De Blasio cites reading The Post, making phone calls as proof of hard work

Happy to help, Bill.

Mayor Bill de Blasio insisted Wednesday that, despite what the seven hours he spent at City Hall in May would have you think, he’s hard at work — citing a few phone calls he made about The Post’s front-page story on a garbage-packed Queens home.

Asked during an unrelated press briefing about the hours he keeps, de Blasio offered his cage-rattling on the unsanitary sty as an example of his tireless efforts on behalf of the Big Apple.

“This morning, one of the papers had an article about this house with a lot of trash in the front yard,” said de Blasio, at no point mentioning The Post by name. “I immediately contacted a group of commissioners and I said, ‘What are we doing about this?’ and it started a back-and-forth.

“I said, ‘We need to figure out if there are legal concerns or if we need to get the Health Department involved. Figure out how to get it done,’ ” added de Blasio. “That happens dozens and dozens and dozens of times throughout every single day.”

De Blasio — who logged less than one full work day at City Hall in May, the month he launched his quixotic White House bid — argued that labor-intensive activities like reading a newspaper and picking up the phone are proof that he hasn’t checked out on the city he was elected to run.

“Perception is never reality. It’s just not,” huffed Hizzoner, insisting that New Yorkers shouldn’t believe what their eyes — or his own schedules — are telling them. “I’m not here to satisfy someone’s perception desires. I’m here to serve the people of New York City and change their lives.”

And that service is worth every penny, de Blasio said.

“I wonder if you think you’re giving fair value to the people who pay your salary, the New Yorkers who elected you, and if you might quell some of the criticism if you were to say that your salary would be prorated based on how many days you spend here?” asked CBS-2 reporter Marcia Kramer.

“No,” said de Blasio. “The work that I have responsibility for continues non-stop.
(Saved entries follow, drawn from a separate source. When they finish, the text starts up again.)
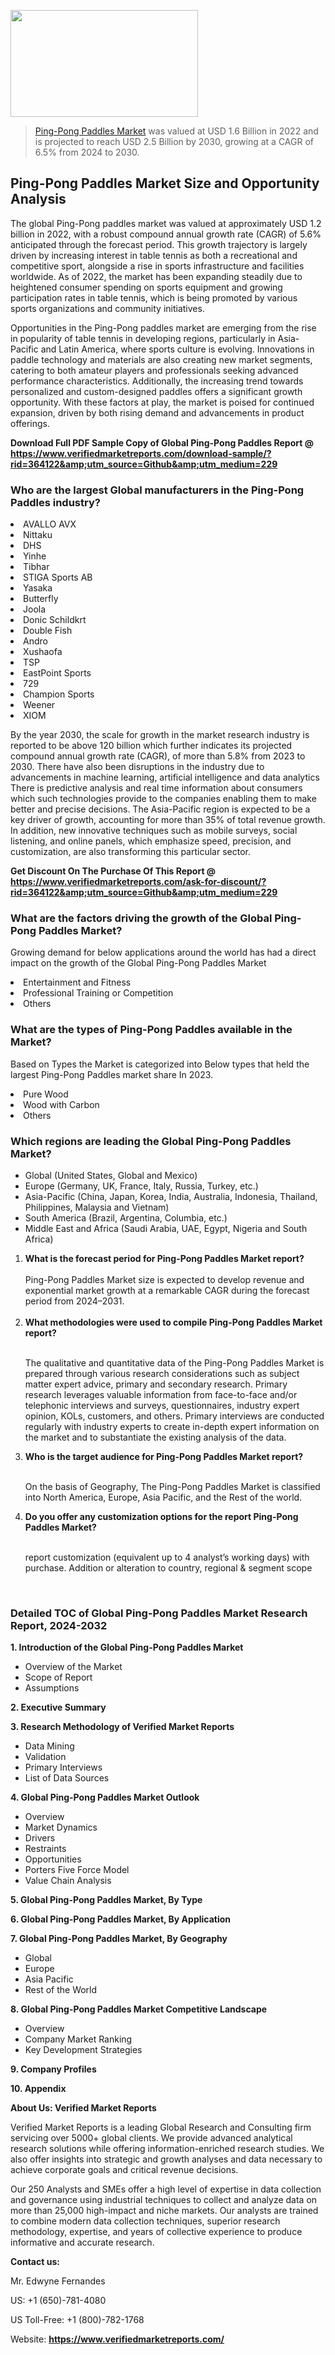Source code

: <img src="https://ffe5etoiles.com/wp-content/uploads/2024/12/MST1-300x171.png" alt="" width="300" height="171" class="alignnone size-medium wp-image-20088" /><blockquote><p><p><a href="https://www.verifiedmarketreports.com/download-sample/?rid=364122&utm_source=Github&utm_medium=229" target="_blank">Ping-Pong Paddles Market</a> was valued at USD 1.6 Billion in 2022 and is projected to reach USD 2.5 Billion by 2030, growing at a CAGR of 6.5% from 2024 to 2030.</p></blockquote><p><h2>Ping-Pong Paddles Market Size and Opportunity Analysis</h2><p>The global Ping-Pong paddles market was valued at approximately USD 1.2 billion in 2022, with a robust compound annual growth rate (CAGR) of 5.6% anticipated through the forecast period. This growth trajectory is largely driven by increasing interest in table tennis as both a recreational and competitive sport, alongside a rise in sports infrastructure and facilities worldwide. As of 2022, the market has been expanding steadily due to heightened consumer spending on sports equipment and growing participation rates in table tennis, which is being promoted by various sports organizations and community initiatives.</p><p>Opportunities in the Ping-Pong paddles market are emerging from the rise in popularity of table tennis in developing regions, particularly in Asia-Pacific and Latin America, where sports culture is evolving. Innovations in paddle technology and materials are also creating new market segments, catering to both amateur players and professionals seeking advanced performance characteristics. Additionally, the increasing trend towards personalized and custom-designed paddles offers a significant growth opportunity. With these factors at play, the market is poised for continued expansion, driven by both rising demand and advancements in product offerings.</p></p><p class=""><strong>Download Full PDF Sample Copy of Global Ping-Pong Paddles Report @ <a href="https://www.verifiedmarketreports.com/download-sample/?rid=364122&amp;utm_source=Github&amp;utm_medium=229" target="_blank">https://www.verifiedmarketreports.com/download-sample/?rid=364122&amp;utm_source=Github&amp;utm_medium=229</a></strong></p><h3 id="" class="">Who are the largest Global manufacturers in the Ping-Pong Paddles industry?</h3><p><li>AVALLO AVX</li><li> Nittaku</li><li> DHS</li><li> Yinhe</li><li> Tibhar</li><li> STIGA Sports AB</li><li> Yasaka</li><li> Butterfly</li><li> Joola</li><li> Donic Schildkrt</li><li> Double Fish</li><li> Andro</li><li> Xushaofa</li><li> TSP</li><li> EastPoint Sports</li><li> 729</li><li> Champion Sports</li><li> Weener</li><li> XIOM</li></p><div class=""><div class="" dir="" data-message-author-role="" data-message-id="" data-message-model-slug=""><div class=""><div class=""><div class=""><div class="" dir="" data-message-author-role="" data-message-id="" data-message-model-slug=""><div class=""><div class=""><p>By the year 2030, the scale for growth in the market research industry is reported to be above 120 billion which further indicates its projected compound annual growth rate (CAGR), of more than 5.8% from 2023 to 2030. There have also been disruptions in the industry due to advancements in machine learning, artificial intelligence and data analytics There is predictive analysis and real time information about consumers which such technologies provide to the companies enabling them to make better and precise decisions. The Asia-Pacific region is expected to be a key driver of growth, accounting for more than 35% of total revenue growth. In addition, new innovative techniques such as mobile surveys, social listening, and online panels, which emphasize speed, precision, and customization, are also transforming this particular sector.</p><p><strong>Get Discount On The Purchase Of This Report @&nbsp; <a href="https://www.verifiedmarketreports.com/ask-for-discount/?rid=364122&amp;utm_source=Github&amp;utm_medium=229" target="_blank">https://www.verifiedmarketreports.com/ask-for-discount/?rid=364122&amp;utm_source=Github&amp;utm_medium=229</a></strong></p></div></div></div></div></div></div></div></div><h3 id="" class="">What are the factors driving the growth of the Global Ping-Pong Paddles Market?</h3><p id="" class="">Growing demand for below applications around the world has had a direct impact on the growth of the Global Ping-Pong Paddles Market</p><p id="" class=""><li>Entertainment and Fitness</li><li> Professional Training or Competition</li><li> Others</li></p><h3 id="" class="">What are the types of Ping-Pong Paddles available in the Market?</h3><p id="" class="">Based on Types the Market is categorized into Below types that held the largest Ping-Pong Paddles market share In 2023.</p><p id="" class=""><li>Pure Wood</li><li> Wood with Carbon</li><li> Others</li></p><h3 id="" class="">Which regions are leading the Global Ping-Pong Paddles Market?</h3><ul><li>Global (United States, Global and Mexico)</li><li>Europe (Germany, UK, France, Italy, Russia, Turkey, etc.)</li><li>Asia-Pacific (China, Japan, Korea, India, Australia, Indonesia, Thailand, Philippines, Malaysia and Vietnam)</li><li>South America (Brazil, Argentina, Columbia, etc.)</li><li>Middle East and Africa (Saudi Arabia, UAE, Egypt, Nigeria and South Africa)</li></ul><p><ol><li><strong>What is the forecast period for Ping-Pong Paddles Market report?<br /></strong><br /><span data-sheets-root="1" data-sheets-value="{&quot;1&quot;:2,&quot;2&quot;:&quot;XXXX size is expected to develop revenue and exponential market growth at a remarkable CAGR during the forecast period from 2024&ndash;2030.&quot;}" data-sheets-userformat="{&quot;2&quot;:12674,&quot;4&quot;:{&quot;1&quot;:2,&quot;2&quot;:16776960},&quot;10&quot;:2,&quot;11&quot;:0,&quot;15&quot;:&quot;Arial&quot;,&quot;16&quot;:12}">Ping-Pong Paddles Market size is expected to develop revenue and exponential market growth at a remarkable CAGR during the forecast period from 2024&ndash;2031.</span><br /><br /></li><li><strong>What methodologies were used to compile Ping-Pong Paddles Market report?<br /><br /></strong><p>The qualitative and quantitative data of the&nbsp;Ping-Pong Paddles Market is prepared through various research considerations such as subject matter expert advice, primary and secondary research. Primary research leverages valuable information from face-to-face and/or telephonic interviews and surveys, questionnaires, industry expert opinion, KOLs, customers, and others. Primary interviews are conducted regularly with industry experts to create in-depth expert information on the market and to substantiate the existing analysis of the data.&nbsp;</p></li><li><strong>Who is the target audience for Ping-Pong Paddles Market report?<br /><br /></strong><p>On the basis of Geography, The&nbsp;Ping-Pong Paddles Market is classified into North America, Europe, Asia Pacific, and the Rest of the world.</p></li><li><strong>Do you offer any customization options for the report Ping-Pong Paddles Market?<br /><br /></strong><p>report customization (equivalent up to 4 analyst&rsquo;s working days) with purchase. Addition or alteration to country, regional &amp; segment scope</p><p>&nbsp;</p></li></ol></p><h3 id="" class="">Detailed TOC of Global Ping-Pong Paddles Market Research Report, 2024-2032</h3><p id="" class=""><strong>1. Introduction of the Global Ping-Pong Paddles Market</strong></p><ul><li>Overview of the Market</li><li>Scope of Report</li><li>Assumptions</li></ul><p id="" class=""><strong>2. Executive Summary</strong></p><p id="" class=""><strong>3. Research Methodology of&nbsp;Verified Market Reports</strong></p><ul><li>Data Mining</li><li>Validation</li><li>Primary Interviews</li><li>List of Data Sources</li></ul><p id="" class=""><strong>4. Global Ping-Pong Paddles Market Outlook</strong></p><ul><li>Overview</li><li>Market Dynamics</li><li>Drivers</li><li>Restraints</li><li>Opportunities</li><li>Porters Five Force Model</li><li>Value Chain Analysis</li></ul><p id="" class=""><strong>5. Global Ping-Pong Paddles Market, By&nbsp;Type</strong></p><p id="" class=""><strong>6. Global Ping-Pong Paddles Market, By Application</strong></p><p id="" class=""><strong>7. Global Ping-Pong Paddles Market, By Geography</strong></p><ul><li>Global</li><li>Europe</li><li>Asia Pacific</li><li>Rest of the World</li></ul><p id="" class=""><strong>8. Global Ping-Pong Paddles Market Competitive Landscape</strong></p><ul><li>Overview</li><li>Company Market Ranking</li><li>Key Development Strategies</li></ul><p id="" class=""><strong>9. Company Profiles</strong></p><p id="" class=""><strong>10. Appendix</strong></p><p id="" class=""><strong>About Us: Verified Market Reports</strong></p><p id="" class="">Verified Market Reports is a leading Global Research and Consulting firm servicing over 5000+ global clients. We provide advanced analytical research solutions while offering information-enriched research studies. We also offer insights into strategic and growth analyses and data necessary to achieve corporate goals and critical revenue decisions.</p><p id="" class="">Our 250 Analysts and SMEs offer a high level of expertise in data collection and governance using industrial techniques to collect and analyze data on more than 25,000 high-impact and niche markets. Our analysts are trained to combine modern data collection techniques, superior research methodology, expertise, and years of collective experience to produce informative and accurate research.</p><p id="" class=""><strong>Contact us:</strong></p><p id="" class="">Mr. Edwyne Fernandes</p><p id="" class="">US: +1 (650)-781-4080</p><p id="" class="">US Toll-Free: +1 (800)-782-1768</p><p id="" class="">Website: <a target="" data-test-app-aware-link=""><strong>https://www.verifiedmarketreports.com/</strong></a></p>
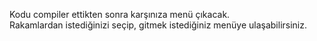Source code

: Kodu compiler ettikten sonra karşınıza menü çıkacak.
<br>Rakamlardan istediğinizi seçip, gitmek istediğiniz menüye ulaşabilirsiniz.</br>
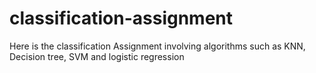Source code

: # classification-assignment
Here is the classification Assignment involving algorithms such as KNN, Decision tree, SVM and logistic regression
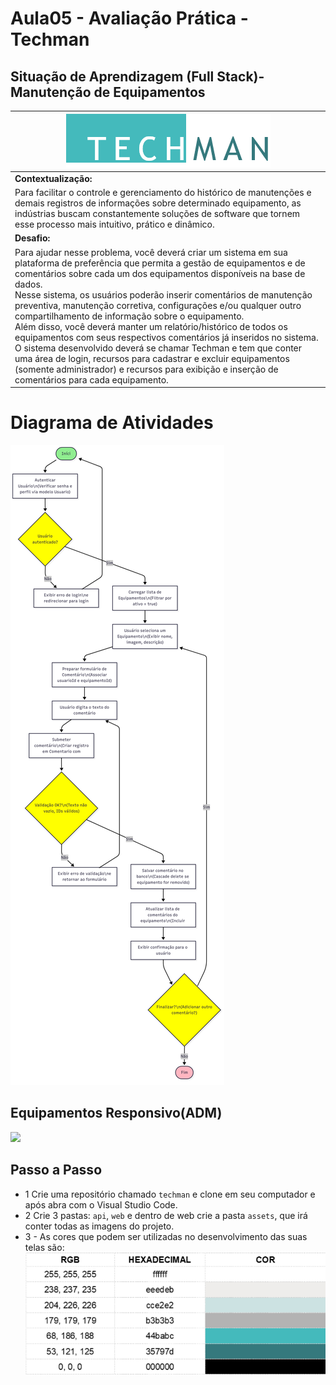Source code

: # Aula05 - Avaliação Prática - Techman

## Situação de Aprendizagem (Full Stack)- Manutenção de Equipamentos

|![logotipo](/web/assets/techman.png)|
|-|
|**Contextualização:**|
|Para facilitar o controle e gerenciamento do histórico de manutenções e demais registros de informações sobre determinado equipamento, as indústrias buscam constantemente soluções de software que tornem esse processo mais intuitivo, prático e dinâmico.|
|**Desafio:**|
|Para ajudar nesse problema, você deverá criar um sistema em sua plataforma de preferência que permita a gestão de equipamentos e de comentários sobre cada um dos equipamentos disponíveis na base de dados.<br>Nesse sistema, os usuários poderão inserir comentários de manutenção preventiva, manutenção corretiva, configurações e/ou qualquer outro compartilhamento de informação sobre o equipamento.<br>Além disso, você deverá manter um relatório/histórico de todos os equipamentos com seus respectivos comentários já inseridos no sistema.<br>O sistema desenvolvido deverá se chamar Techman e tem que conter uma área de login, recursos para cadastrar e excluir equipamentos (somente administrador) e recursos para exibição e inserção de comentários para cada equipamento.|

# Diagrama de Atividades
![UML DA](/web/assets/DA.png)

## Equipamentos Responsivo(ADM)
![](../web/assets/equipamentos-ADM-responsivo.png)
## Passo a Passo
- 1 Crie uma repositório chamado `techman` e clone em seu computador e após abra com o Visual Studio Code.
- 2 Crie 3 pastas: `api`, `web` e dentro de web crie a pasta `assets`, que irá conter todas as imagens do projeto. 
- 3 - As cores que podem ser utilizadas no desenvolvimento das suas telas são:
<br>![logotipo](/web/assets/paleta.png)
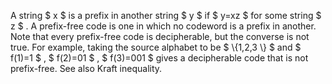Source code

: A string $ x $ is a prefix in another string $ y $ if $ y=xz $ for some
string $ z $ . A prefix-free code is one in which no codeword is a
prefix in another. Note that every prefix-free code is decipherable, but
the converse is not true. For example, taking the source alphabet to be
$  \\{1,2,3 \\} $ and $ f(1)=1 $ , $ f(2)=01 $ , $ f(3)=001 $ gives a
decipherable code that is not prefix-free. See also Kraft inequality.
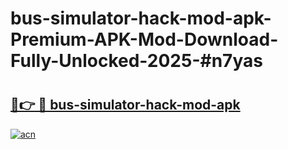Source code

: # bus-simulator-hack-mod-apk-Premium-APK-Mod-Download-Fully-Unlocked-2025-#n7yas

# <h2><a href="https://bedroomkl.my?title=bus-simulator-hack-mod-apk&ref=1AP">🔗👉 🔴 bus-simulator-hack-mod-apk</a></h2>

[![acn](https://github.com/user-attachments/assets/0f9c940e-d8b0-45ae-aac7-cd30a18b3e1c)](https://bedroomkl.my?title=bus-simulator-hack-mod-apk&ref=1AP)

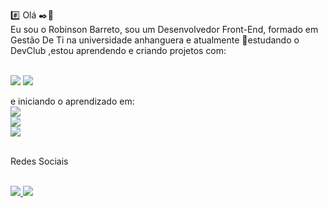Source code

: :hash: Olá :black_nib::dizzy:
<br>
Eu sou o Robinson Barreto, sou um Desenvolvedor Front-End, formado em Gestão De Ti na universidade anhanguera e atualmente :ledger:estudando o DevClub ,estou aprendendo e criando projetos com:
<br>
<br>

<img src="https://img.shields.io/badge/HTML5-E34F26?style=for-the-badge&logo=html5&logoColor=white">
	<img src="https://img.shields.io/badge/CSS3-1572B6?style=for-the-badge&logo=css3&logoColor=white">
<br>


e iniciando o aprendizado em:
<br><img src="https://img.shields.io/badge/JavaScript-F7DF1E?style=for-the-badge&logo=javascript&logoColor=black">
<br>  <img src="https://img.shields.io/badge/React_Native-20232A?style=for-the-badge&logo=react&logoColor=61DAFB"> 
<br> <img src="https://img.shields.io/badge/TypeScript-007ACC?style=for-the-badge&logo=typescript&logoColor=white">
<br>
<br>
<p>Redes Sociais</p>
<a href="https://www.instagram.com/robinhobarreto853/" > 
<br><img src="https://img.shields.io/badge/Instagram-E4405F?style=for-the-badge&logo=instagram&logoColor=white"> </a>
<a href="https://www.linkedin.com/in/robinson-barreto-82931a250/"> <img src="https://img.shields.io/badge/LinkedIn-0077B5?style=for-the-badge&logo=linkedin&logoColor=white">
We’re getting things done for people.”

The mayor similarly boasted of his work ethic in an interview on the Pod Save America podcast, released Wednesday, but taped just days before the Post reported on his feather-light May schedule.

“There is no question that if you’re running a campaign, you have to put energy into it and attention into it,” he told host Jon Lovett in the sit-down, taped on Friday.

“I don’t mean this to be pretentious, but it is true,” continued de Blasio. “Yes, I do wake up every morning; in fact, start with a whole slew of emails with a whole bunch of updates and give instructions from the very beginning of the day to the very end of the day.”